(Beginning of TASK DATA)

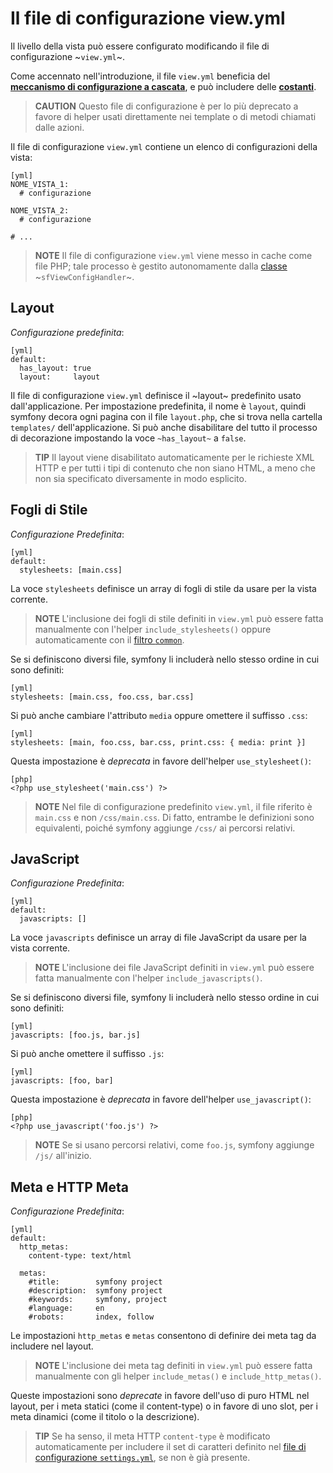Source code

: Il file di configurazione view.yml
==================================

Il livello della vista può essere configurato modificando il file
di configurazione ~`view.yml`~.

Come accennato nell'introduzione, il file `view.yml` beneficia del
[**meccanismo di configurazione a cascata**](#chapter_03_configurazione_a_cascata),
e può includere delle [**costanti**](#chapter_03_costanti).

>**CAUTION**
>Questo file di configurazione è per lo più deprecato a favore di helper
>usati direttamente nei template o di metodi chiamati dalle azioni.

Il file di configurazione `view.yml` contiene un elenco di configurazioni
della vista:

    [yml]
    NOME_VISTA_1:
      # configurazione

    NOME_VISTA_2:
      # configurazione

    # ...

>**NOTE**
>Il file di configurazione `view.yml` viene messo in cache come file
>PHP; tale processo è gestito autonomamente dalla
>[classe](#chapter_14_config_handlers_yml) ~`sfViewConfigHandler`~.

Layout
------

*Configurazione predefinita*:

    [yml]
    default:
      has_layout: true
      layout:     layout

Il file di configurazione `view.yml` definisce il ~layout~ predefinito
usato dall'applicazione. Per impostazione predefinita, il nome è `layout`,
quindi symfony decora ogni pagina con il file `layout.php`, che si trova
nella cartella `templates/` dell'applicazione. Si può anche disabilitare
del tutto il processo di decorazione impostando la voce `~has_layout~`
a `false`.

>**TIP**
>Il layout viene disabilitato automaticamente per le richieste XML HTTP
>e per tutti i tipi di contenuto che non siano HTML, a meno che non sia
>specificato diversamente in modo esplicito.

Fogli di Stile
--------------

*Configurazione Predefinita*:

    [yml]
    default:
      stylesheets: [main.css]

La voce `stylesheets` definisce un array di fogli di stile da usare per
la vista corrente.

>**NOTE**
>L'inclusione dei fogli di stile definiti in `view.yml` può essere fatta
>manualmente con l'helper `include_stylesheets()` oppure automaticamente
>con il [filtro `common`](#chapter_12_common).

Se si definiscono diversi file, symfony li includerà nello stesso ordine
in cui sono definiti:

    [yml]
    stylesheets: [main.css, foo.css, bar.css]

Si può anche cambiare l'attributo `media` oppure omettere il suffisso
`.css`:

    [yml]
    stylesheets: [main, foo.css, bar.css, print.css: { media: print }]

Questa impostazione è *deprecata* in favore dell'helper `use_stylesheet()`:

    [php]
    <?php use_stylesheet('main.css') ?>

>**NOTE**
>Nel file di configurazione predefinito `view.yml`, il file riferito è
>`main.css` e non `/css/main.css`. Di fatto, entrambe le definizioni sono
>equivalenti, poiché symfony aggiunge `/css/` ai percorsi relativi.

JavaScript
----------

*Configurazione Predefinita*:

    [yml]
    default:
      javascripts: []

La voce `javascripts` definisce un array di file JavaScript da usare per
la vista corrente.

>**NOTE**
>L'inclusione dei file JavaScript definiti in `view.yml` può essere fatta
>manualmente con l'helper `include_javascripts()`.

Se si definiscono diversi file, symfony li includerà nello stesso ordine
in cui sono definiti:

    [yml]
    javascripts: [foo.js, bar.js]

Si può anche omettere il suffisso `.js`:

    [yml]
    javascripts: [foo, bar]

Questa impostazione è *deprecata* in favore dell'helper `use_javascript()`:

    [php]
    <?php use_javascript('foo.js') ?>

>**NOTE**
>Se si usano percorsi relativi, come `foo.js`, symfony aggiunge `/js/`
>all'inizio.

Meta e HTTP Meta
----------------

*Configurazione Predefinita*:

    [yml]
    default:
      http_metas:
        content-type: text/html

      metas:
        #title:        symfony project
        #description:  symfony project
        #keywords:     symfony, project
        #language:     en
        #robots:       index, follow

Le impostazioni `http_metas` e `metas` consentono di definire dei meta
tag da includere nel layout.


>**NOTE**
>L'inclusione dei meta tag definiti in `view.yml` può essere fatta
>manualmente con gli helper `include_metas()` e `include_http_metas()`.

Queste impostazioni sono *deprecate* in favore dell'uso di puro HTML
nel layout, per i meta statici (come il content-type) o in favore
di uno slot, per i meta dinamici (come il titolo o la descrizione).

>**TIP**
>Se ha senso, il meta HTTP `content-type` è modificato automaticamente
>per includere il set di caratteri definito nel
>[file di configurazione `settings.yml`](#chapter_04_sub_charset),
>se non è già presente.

(End of TASK DATA)
(Beginning of TASK DATA)

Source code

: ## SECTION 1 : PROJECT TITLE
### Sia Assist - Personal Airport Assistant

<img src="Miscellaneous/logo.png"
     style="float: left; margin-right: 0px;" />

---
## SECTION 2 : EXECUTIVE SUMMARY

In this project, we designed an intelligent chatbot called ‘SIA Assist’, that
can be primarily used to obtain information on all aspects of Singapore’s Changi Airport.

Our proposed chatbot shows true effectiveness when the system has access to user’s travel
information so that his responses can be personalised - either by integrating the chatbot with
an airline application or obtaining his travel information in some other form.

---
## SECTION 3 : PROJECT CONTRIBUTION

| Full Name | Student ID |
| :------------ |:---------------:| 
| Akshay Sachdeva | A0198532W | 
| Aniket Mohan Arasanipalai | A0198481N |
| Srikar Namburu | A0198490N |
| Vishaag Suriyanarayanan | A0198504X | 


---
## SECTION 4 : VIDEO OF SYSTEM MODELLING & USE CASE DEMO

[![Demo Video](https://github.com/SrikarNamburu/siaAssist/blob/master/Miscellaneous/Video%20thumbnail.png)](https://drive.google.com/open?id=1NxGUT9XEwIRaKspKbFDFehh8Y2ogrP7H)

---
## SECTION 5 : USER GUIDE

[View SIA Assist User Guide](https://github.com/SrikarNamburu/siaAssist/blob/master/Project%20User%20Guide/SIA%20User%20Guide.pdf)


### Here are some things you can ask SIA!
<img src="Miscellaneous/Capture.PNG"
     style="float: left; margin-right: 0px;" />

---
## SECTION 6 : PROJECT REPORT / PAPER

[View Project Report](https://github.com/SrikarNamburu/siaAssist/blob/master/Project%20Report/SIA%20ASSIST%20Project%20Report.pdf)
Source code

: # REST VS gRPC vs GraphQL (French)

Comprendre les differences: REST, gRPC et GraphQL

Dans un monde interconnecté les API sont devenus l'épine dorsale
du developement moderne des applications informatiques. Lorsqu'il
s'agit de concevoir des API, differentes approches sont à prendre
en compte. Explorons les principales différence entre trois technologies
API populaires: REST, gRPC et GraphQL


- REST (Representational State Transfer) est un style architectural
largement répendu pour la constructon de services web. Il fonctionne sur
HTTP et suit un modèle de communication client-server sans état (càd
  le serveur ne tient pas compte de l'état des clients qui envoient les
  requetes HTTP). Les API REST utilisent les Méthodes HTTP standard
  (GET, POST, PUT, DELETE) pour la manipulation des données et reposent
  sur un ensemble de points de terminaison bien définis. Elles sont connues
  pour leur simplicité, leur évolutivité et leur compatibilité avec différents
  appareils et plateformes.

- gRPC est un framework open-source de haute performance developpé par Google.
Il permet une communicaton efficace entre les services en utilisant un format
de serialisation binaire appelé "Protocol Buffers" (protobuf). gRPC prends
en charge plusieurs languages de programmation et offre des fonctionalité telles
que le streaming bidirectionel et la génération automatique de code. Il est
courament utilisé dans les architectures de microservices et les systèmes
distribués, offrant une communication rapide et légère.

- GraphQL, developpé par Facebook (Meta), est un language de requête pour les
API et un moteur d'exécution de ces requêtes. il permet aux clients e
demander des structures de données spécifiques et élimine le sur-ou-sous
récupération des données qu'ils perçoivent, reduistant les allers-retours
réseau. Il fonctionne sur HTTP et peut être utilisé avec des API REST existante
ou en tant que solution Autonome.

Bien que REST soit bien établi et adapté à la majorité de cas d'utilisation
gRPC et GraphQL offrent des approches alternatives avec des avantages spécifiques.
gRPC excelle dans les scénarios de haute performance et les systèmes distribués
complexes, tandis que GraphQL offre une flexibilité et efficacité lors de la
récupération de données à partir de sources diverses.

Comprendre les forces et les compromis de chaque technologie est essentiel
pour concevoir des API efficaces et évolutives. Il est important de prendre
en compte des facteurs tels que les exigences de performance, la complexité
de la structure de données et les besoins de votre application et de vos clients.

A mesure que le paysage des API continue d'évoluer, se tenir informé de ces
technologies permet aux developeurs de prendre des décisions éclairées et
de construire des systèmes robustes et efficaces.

(End of TASK DATA)

PROBLEM DETAILS: For each line above that includes "systèmes", make a copy.

SOLVED EXERCISE:
courament utilisé dans les architectures de microservices et les systèmes
gRPC excelle dans les scénarios de haute performance et les systèmes distribués
de construire des systèmes robustes et efficaces.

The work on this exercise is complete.